Hepinize selamlar. Bugün sizlere Frances Hodgson Burnett’ın yazdığı “Gizli Bahçe” isimli kitabı inceliyorum. Umarım bu incelememden hoşnut kalırsınız.
Ne
anlatıyor?
Her şey
tıpkı diğer günlerde de olduğu gibi sıradan bir şekilde ilerlerken
bir sabah
Mary bakıcısını yanında göremez. Bunun sebebinin ise kadının Kolera’ya
yakalanmasıdır.
Daha
sonrasında tüm eve yayılan bu hastalık Mary’yi iyice korkutur. Kendisini derin
bir uykuya bırakan küçük kız, uyandığında kimsenin olmadığını görür.
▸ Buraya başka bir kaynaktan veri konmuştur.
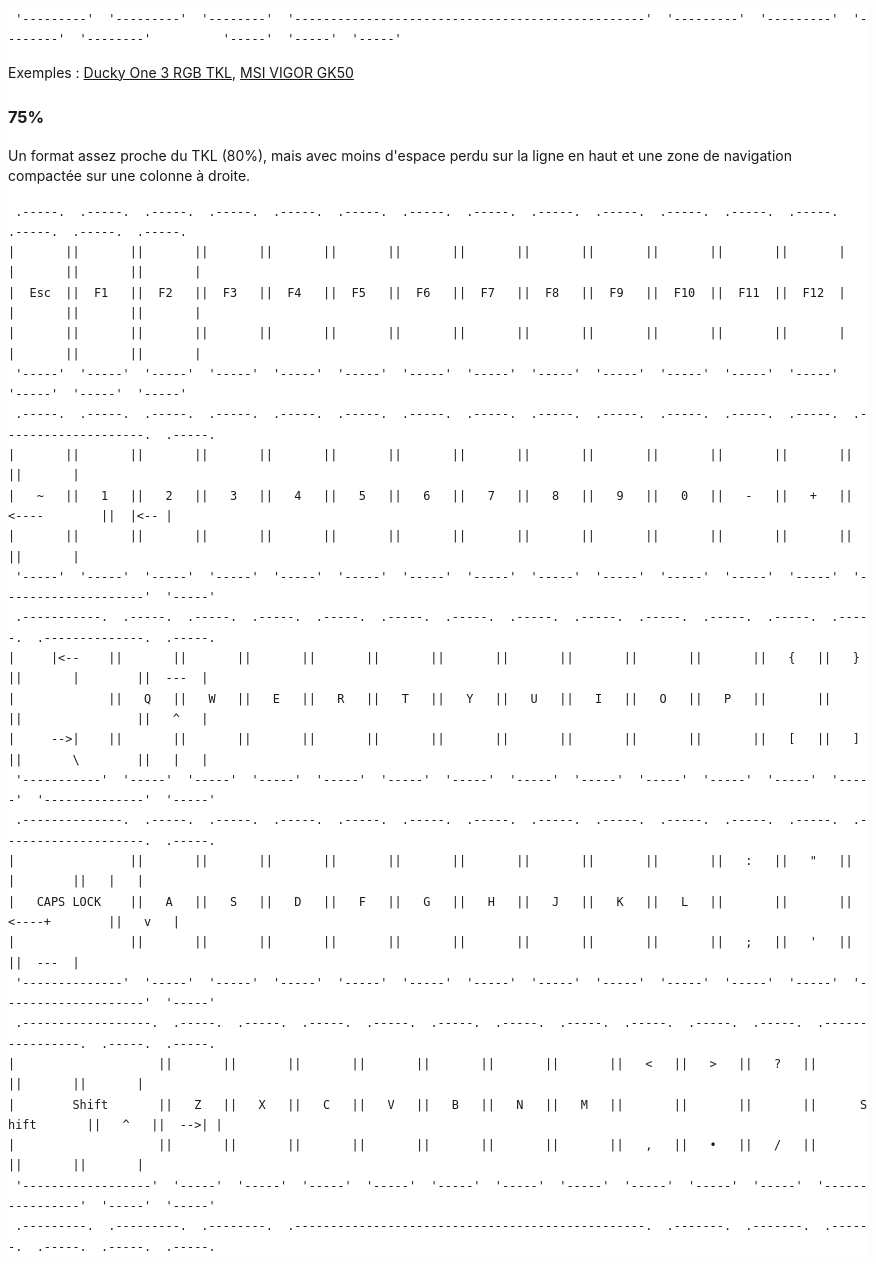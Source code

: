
 ```goat
 '---------'  '---------'  '--------'  '-------------------------------------------------'  '---------'  '---------'  '--------'  '--------'          '-----'  '-----'  '-----'
```

Exemples : [Ducky One 3 RGB TKL][ducky], [MSI VIGOR GK50][msi]

### 75%

Un format assez proche du TKL (80%), mais avec moins d'espace perdu sur la ligne en haut et une zone de navigation compactée sur une colonne à droite.

```goat
 .-----.  .-----.  .-----.  .-----.  .-----.  .-----.  .-----.  .-----.  .-----.  .-----.  .-----.  .-----.  .-----.        .-----.  .-----.  .-----.
|       ||       ||       ||       ||       ||       ||       ||       ||       ||       ||       ||       ||       |      |       ||       ||       |
|  Esc  ||  F1   ||  F2   ||  F3   ||  F4   ||  F5   ||  F6   ||  F7   ||  F8   ||  F9   ||  F10  ||  F11  ||  F12  |      |       ||       ||       |
|       ||       ||       ||       ||       ||       ||       ||       ||       ||       ||       ||       ||       |      |       ||       ||       |
 '-----'  '-----'  '-----'  '-----'  '-----'  '-----'  '-----'  '-----'  '-----'  '-----'  '-----'  '-----'  '-----'        '-----'  '-----'  '-----'
 .-----.  .-----.  .-----.  .-----.  .-----.  .-----.  .-----.  .-----.  .-----.  .-----.  .-----.  .-----.  .-----.  .--------------------.  .-----.
|       ||       ||       ||       ||       ||       ||       ||       ||       ||       ||       ||       ||       ||                      ||       |
|   ~   ||   1   ||   2   ||   3   ||   4   ||   5   ||   6   ||   7   ||   8   ||   9   ||   0   ||   -   ||   +   ||         <----        ||  |<-- |
|       ||       ||       ||       ||       ||       ||       ||       ||       ||       ||       ||       ||       ||                      ||       |
 '-----'  '-----'  '-----'  '-----'  '-----'  '-----'  '-----'  '-----'  '-----'  '-----'  '-----'  '-----'  '-----'  '--------------------'  '-----'
 .-----------.  .-----.  .-----.  .-----.  .-----.  .-----.  .-----.  .-----.  .-----.  .-----.  .-----.  .-----.  .-----.  .--------------.  .-----.
|     |<--    ||       ||       ||       ||       ||       ||       ||       ||       ||       ||       ||   {   ||   }   ||       |        ||  ---  |
|             ||   Q   ||   W   ||   E   ||   R   ||   T   ||   Y   ||   U   ||   I   ||   O   ||   P   ||       ||       ||                ||   ^   |
|     -->|    ||       ||       ||       ||       ||       ||       ||       ||       ||       ||       ||   [   ||   ]   ||       \        ||   |   |
 '-----------'  '-----'  '-----'  '-----'  '-----'  '-----'  '-----'  '-----'  '-----'  '-----'  '-----'  '-----'  '-----'  '--------------'  '-----'
 .--------------.  .-----.  .-----.  .-----.  .-----.  .-----.  .-----.  .-----.  .-----.  .-----.  .-----.  .-----.  .--------------------.  .-----.
|                ||       ||       ||       ||       ||       ||       ||       ||       ||       ||   :   ||   "   ||             |        ||   |   |
|   CAPS LOCK    ||   A   ||   S   ||   D   ||   F   ||   G   ||   H   ||   J   ||   K   ||   L   ||       ||       ||        <----+        ||   v   |
|                ||       ||       ||       ||       ||       ||       ||       ||       ||       ||   ;   ||   '   ||                      ||  ---  |
 '--------------'  '-----'  '-----'  '-----'  '-----'  '-----'  '-----'  '-----'  '-----'  '-----'  '-----'  '-----'  '--------------------'  '-----'
 .------------------.  .-----.  .-----.  .-----.  .-----.  .-----.  .-----.  .-----.  .-----.  .-----.  .-----.  .----------------.  .-----.  .-----.
|                    ||       ||       ||       ||       ||       ||       ||       ||   <   ||   >   ||   ?   ||                  ||       ||       |
|        Shift       ||   Z   ||   X   ||   C   ||   V   ||   B   ||   N   ||   M   ||       ||       ||       ||      Shift       ||   ^   ||  -->| |
|                    ||       ||       ||       ||       ||       ||       ||       ||   ,   ||   •   ||   /   ||                  ||       ||       |
 '------------------'  '-----'  '-----'  '-----'  '-----'  '-----'  '-----'  '-----'  '-----'  '-----'  '-----'  '----------------'  '-----'  '-----'
 .---------.  .---------.  .--------.  .-------------------------------------------------.  .-------.  .-------.  .------.  .-----.  .-----.  .-----.
```

[2]: https://www.makeuseof.com/ansi-vs-iso-keyboard/
[4]: https://gallica.bnf.fr/blog/12102020/histoire-de-la-machine-ecrire
[razer]: https://www.razer.com/fr-fr/gaming-keyboards/razer-deathstalker-v2-pro
[wasd]: https://www.wasdkeyboards.com/wasd-v3-104-key-custom-mechanical-keyboard.html
[ducky]: https://www.duckychannel.com.tw/en/One3-RGB-TKL-PureWhite
[msi]: https://fr.msi.com/Gaming-Gear/VIGOR-GK50-LOW-PROFILE-TKL
[logitech]: https://www.logitech.com/fr-fr/products/keyboards/pop-keys-wireless-mechanical.html
[keychron]: https://www.keychron.com/products/keychron-q1
[royalkludge]: https://rkgamingstore.com/fr/products/rk68-68-wireless-gaming-keyboard
[asus]: https://rog.asus.com/fr/keyboards/keyboards/compact/rog-falchion-model/
[corsair]: https://www.corsair.com/fr/fr/Cat%C3%A9gories/Produits/Claviers-gaming/Clavier-m%C3%A9canique-K70-PRO-MINI-WIRELESS-60%25-%C3%A0-switchs-CHERRY-MX-Red-avec-r%C3%A9tro%C3%A9clairage-RGB---Noir/p/CH-9189010-NA
[cooler]: https://www.coolermaster.com/catalog/peripheral/keyboards/sk621/
[vortex]: https://mechanicalkeyboards.com/shop/index.php?l=product_detail&p=8760
[drop]: https://drop.com/buy/planck-mechanical-keyboard?searchId=041f7fd977a4b2c21f5356828ca1d091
Ev ölümcül
derecede sessizdir.
Evdeki
herkes Kolera’ya yakalanmış, çoğu ölmüş ve evden kaçanlar da olabildiğince
uzaklaşmıştır. Ama kimse mızmız, şımarık ve bilmiş küçük Mary’yi
hatırlamamıştır.
Yetkililer
eve bakmaya gelince Mary’yi görürler ve bunun üzerine Mary’yi vasisinin yani
Bay Craven’ın evine gönderirler. Vasisinin evi yüksek bir yerde ve çocuklar
için pek de eğlence aleti olamayacak bir fundalığın içindedir. Bunun üzerine
kendisini daha korkunç günlerin bekleyeceğini düşünen Mary, aslında çocukluğunu
ve gerçek kişiliğini burada bulacağından habersiz bir şekilde kendisini bu 100
odası kilitli ve koridorlarından gecenin bir yarısı nereden geldiği belirsiz
ağlama seslerinin ve sürekli bahsi geçen ama kimsenin hakkında konuşmak
istemediği Gizli Bahçe hakkında düşünmeye başlarken buluverir…
Benim
düşüncelerim neler?
“Gizli Bahçe” ; çocuk yetiştirilirken yapılan yanlışlar, çocuklara verilen
değer ve daha türlü türlü konuyu barındıran efsane bir kitap.
Mary Lennox
hakkında konuşmak gerekirse oldukça şımarık ve sinir bozucu bir çocuk olduğunu
söyleyebiliriz. Her istediği yapılan bir çocuk.
Ama Mary
Lennox asla sevgi görmemiştir. Çocukluğunu yaşayamıyor, hep istenmeyen çocuk
oluyor. Kısacası bir fazlalık olarak görülüyor. Başına gelen travma da bu
davranışlarında etkili tabii. İstenmediği için hiç özgür kalamamış, hayatı
öğrenememiş ve yaşayamamıştır. Çocuk gibi davranması için fırsat verilmemiştir
Mary’ye.
Tabii Mary
üst tabakadan biriyken bir anda vasisinin evine gönderilince bu durum
değişiyor. Değişen bu durumda da Mary uyum sağlamakta zorlanıyor. Daha önce hiç
kendi işini kendi karşılamayan, kendi bakımını üstlenmeyen ve sorumluluk
almayan bu kız bir anda kendi işini kendi yapmak zorunda kalıyor, hayatı
öğrenmeye başlıyor.
Fanus içinde
yetiştirilen bir çocuğun fanustan çıkması da tabii öyle bir anda olmuyor.
Fundalığın temiz
havasıyla ve sürekli bahsi geçen ama kimsenin ağzına almaya cesaret edemediği
Gizli Bahçe’nin düşüncesiyle hayata tutunan Mary, merakının ve içindeki çocuğun
dışarı çıkmasıyla iyice buraya alışır ve çok farklı deneyimler edinir.
Mary
tanıştığı kimsenin onu sevmeyeceğini ve onun da tanıştığı kişileri sevmeyeceğini
düşünüyor sürekli. Sevgisiz kalmış bir çocuk sevgiyi nereden bilebilir ki?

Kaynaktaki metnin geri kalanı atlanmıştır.